Marking the Beginning of the End of a Wine Trend?
What will it take to get California winemakers to concentrate on producing balanced wines with lover alcohol, higher acidity and just a tad less extraction? In other words, wines of substance that have at least the chance to reflect their place of origin and give drinkers an opportunity to have more than two glasses with a meal without getting drunk.
This was the substance of a conversation I had with a client the other day after they called to inform me that they in fact use Enologix on occasion, the company I discussed in a post from last week.
I was struck when my partner in the conversation, a man who has been at the business of making and selling wines longer than most told me that he had concluded that "the trend to bigger, riper, sweeter (as in rounder) early-drinking wines is an irreversible change."
For someone who likes his wines more balanced this is a depressing thought. Yet, while depressed, I was not so put down as to be incapable of asking the right question as I sat and ponder the the content of our conversation. While it is interesting to consider how and why California winemakers got from making balanced, interesting, complex moderately alcoholic wines to big, bold, sweet, alcoholic, low acidity wines, the real question for someone like me to consider is:
Can anything reverse the trend?
Ask nearly anyone connected to the wine business this question and the response will almost always be the same: Convince winemakers that they don’t need to make wine for the critics that are promoting these over the top wines.
So it was with great pleasure I picked up the September issue of Wine Enthusiast Magazine and read their survey and critique of West Coast Syrahs. As you read through the huge number of reviews it is clear that the tasting panel as well as their West Coast editors and reporters have made a conscious effort to grade higher those wines that demonstrate balance while downgrading the wines that have too high alcohols and little structure.

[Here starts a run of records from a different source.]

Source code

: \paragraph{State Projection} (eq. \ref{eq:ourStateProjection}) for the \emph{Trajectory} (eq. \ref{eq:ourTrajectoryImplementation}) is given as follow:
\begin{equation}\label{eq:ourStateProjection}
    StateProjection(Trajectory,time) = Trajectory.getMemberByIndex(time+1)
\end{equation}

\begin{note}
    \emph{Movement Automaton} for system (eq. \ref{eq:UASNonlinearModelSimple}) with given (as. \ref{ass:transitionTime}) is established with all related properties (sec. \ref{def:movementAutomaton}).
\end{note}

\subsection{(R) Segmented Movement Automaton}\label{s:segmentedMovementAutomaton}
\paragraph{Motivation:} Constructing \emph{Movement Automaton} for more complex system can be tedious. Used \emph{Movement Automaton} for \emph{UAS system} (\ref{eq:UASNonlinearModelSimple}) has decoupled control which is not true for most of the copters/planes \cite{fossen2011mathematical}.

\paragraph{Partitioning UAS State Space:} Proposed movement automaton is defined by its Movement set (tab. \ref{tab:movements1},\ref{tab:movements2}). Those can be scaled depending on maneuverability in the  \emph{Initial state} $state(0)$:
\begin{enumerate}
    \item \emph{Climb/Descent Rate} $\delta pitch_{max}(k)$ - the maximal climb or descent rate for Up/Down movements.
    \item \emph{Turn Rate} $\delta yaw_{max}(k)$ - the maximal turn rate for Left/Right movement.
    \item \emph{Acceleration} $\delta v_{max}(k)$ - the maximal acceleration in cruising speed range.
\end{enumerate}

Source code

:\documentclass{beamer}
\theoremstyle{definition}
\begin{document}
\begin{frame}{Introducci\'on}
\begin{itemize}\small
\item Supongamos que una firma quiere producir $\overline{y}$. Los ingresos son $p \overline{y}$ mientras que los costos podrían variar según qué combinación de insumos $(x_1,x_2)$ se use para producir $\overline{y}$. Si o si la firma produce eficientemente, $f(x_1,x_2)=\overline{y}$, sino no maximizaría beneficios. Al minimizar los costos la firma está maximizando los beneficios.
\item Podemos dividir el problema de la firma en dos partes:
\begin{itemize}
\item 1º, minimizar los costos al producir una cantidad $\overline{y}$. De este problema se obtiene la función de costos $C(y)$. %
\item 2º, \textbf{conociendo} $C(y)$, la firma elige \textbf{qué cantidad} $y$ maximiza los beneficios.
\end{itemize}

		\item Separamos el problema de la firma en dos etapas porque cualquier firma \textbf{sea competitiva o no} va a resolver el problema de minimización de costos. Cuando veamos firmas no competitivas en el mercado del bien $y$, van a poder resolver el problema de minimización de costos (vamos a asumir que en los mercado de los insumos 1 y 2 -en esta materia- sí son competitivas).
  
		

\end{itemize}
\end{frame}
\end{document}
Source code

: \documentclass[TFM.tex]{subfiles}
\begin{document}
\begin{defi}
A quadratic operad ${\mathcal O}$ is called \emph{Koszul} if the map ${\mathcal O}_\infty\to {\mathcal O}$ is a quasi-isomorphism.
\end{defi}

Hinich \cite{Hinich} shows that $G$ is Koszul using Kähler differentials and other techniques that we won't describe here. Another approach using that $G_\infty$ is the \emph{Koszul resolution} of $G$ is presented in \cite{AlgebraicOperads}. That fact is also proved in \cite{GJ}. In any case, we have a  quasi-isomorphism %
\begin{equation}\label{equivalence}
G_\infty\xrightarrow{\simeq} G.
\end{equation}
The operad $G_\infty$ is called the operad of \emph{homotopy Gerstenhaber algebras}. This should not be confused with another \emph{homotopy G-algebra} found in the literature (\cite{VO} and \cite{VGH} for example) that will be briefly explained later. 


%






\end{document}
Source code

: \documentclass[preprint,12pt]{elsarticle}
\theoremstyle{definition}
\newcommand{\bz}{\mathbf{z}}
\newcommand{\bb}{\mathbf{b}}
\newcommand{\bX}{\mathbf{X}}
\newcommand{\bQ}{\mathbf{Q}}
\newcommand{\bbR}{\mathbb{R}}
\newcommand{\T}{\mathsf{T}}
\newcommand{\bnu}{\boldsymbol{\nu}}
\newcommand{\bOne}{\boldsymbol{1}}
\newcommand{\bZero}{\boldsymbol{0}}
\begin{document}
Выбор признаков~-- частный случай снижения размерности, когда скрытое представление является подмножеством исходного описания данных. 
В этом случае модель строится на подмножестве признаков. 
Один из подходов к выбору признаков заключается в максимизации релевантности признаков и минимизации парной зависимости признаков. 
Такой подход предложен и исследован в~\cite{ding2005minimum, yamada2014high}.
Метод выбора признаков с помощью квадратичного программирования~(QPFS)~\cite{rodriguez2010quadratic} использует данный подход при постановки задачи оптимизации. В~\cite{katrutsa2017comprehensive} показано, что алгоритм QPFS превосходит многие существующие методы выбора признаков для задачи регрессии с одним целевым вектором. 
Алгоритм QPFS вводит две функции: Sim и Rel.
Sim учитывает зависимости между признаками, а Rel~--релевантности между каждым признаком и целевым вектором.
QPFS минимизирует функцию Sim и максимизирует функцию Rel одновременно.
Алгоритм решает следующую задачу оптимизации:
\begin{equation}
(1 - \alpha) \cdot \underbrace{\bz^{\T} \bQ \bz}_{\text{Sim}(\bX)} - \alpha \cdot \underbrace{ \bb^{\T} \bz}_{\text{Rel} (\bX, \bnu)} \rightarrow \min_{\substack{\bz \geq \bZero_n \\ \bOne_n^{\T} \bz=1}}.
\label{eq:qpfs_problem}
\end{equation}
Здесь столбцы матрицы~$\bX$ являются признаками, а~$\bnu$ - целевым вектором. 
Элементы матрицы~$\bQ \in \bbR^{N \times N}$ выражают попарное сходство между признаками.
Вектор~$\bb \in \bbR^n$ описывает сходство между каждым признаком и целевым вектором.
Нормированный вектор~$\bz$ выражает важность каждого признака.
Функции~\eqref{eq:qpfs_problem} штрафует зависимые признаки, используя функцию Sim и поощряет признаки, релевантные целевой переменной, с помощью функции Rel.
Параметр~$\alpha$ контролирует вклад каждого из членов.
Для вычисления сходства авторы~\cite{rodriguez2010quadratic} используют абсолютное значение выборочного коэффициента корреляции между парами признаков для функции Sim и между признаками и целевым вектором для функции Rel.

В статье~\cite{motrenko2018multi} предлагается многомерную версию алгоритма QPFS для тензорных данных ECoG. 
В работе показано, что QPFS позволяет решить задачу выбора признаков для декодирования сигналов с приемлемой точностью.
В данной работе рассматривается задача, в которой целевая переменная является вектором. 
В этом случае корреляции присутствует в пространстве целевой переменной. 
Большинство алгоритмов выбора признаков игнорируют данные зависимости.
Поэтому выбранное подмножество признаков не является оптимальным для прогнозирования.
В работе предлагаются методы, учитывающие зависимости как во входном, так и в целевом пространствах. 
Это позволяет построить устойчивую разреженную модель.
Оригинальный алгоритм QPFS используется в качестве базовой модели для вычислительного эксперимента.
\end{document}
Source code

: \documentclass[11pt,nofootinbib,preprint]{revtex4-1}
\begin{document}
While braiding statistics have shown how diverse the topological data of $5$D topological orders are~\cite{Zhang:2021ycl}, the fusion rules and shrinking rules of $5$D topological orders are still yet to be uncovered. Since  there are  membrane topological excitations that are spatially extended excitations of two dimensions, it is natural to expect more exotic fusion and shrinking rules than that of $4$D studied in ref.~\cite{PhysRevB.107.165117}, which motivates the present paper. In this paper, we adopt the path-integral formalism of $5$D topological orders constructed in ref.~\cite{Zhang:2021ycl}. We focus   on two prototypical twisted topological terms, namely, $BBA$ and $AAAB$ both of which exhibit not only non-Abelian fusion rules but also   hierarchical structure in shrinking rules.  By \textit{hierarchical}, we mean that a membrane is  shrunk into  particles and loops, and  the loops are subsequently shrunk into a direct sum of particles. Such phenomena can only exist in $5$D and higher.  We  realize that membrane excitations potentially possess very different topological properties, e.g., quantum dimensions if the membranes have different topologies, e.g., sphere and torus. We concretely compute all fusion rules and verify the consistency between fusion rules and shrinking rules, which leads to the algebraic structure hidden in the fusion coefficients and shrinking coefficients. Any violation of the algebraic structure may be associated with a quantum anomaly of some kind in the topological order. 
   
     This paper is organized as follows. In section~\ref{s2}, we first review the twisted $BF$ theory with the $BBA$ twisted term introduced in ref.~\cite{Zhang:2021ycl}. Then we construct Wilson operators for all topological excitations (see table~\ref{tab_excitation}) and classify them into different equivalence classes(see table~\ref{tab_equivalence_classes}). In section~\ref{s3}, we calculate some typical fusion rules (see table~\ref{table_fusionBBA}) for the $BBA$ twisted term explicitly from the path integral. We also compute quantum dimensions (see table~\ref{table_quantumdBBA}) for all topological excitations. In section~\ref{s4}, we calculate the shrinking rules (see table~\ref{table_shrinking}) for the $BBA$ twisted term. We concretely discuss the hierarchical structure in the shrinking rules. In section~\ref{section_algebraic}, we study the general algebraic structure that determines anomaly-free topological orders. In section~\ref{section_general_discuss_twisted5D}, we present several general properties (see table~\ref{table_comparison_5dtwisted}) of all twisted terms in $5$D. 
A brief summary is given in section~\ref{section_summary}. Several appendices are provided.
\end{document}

This isn’t the first time the Wine enthusiast has quietly thrown down the gauntlet on the trend toward over-extracted, high alcohol, spineless wines. Last year their report on Pinot Noir also promoted a balanced style through their reviews.
On occasion I’ve made the argument that trend in winemaking are reversible. Witness the movement away from big over-oaked chardonnay that dominated the high end of the market in the late 1990s and early 00s. Today we see far more Chards with only a kiss of oak, rather than a slathering of oak. We are even seeing a trend toward "unoaked" white wines.
Those who argue that winemakers must follow their own instincts rather than the palates of critics in order to stop the trend toward Too-Big wines are correct. If this courageous attitude did take hold, you’d see a more balanced winemaking style come to the fore. Consumers, once they taste a well made Syrah or Cabernet will understand that they’ve been duped. They will understand that a wine can be rich, complex and balanced yet also able to age.
Some very good wine minds have argued that there is a significant force of consumers who were introduced to wine with soft Merlot and that many of these newer drinkers are the ones that graduated to more expensive wines that present that style of wine currently in vogue. They have questioned whether or not this segment of the market would adopt a style of wine that showcases more backbone, less extracted fruit, the slightest hint of herbal notes and slightly thinner viscosity that comes with lower alcohol. This is an important factor. If winemakers choose to eschew the bigger style of wine for a more balanced style they still need to sell it.
My hope is that the Wine Enthusiast, as well as other critics will understand what these winemakers are doing and praise them the way they have praised the BIG wine.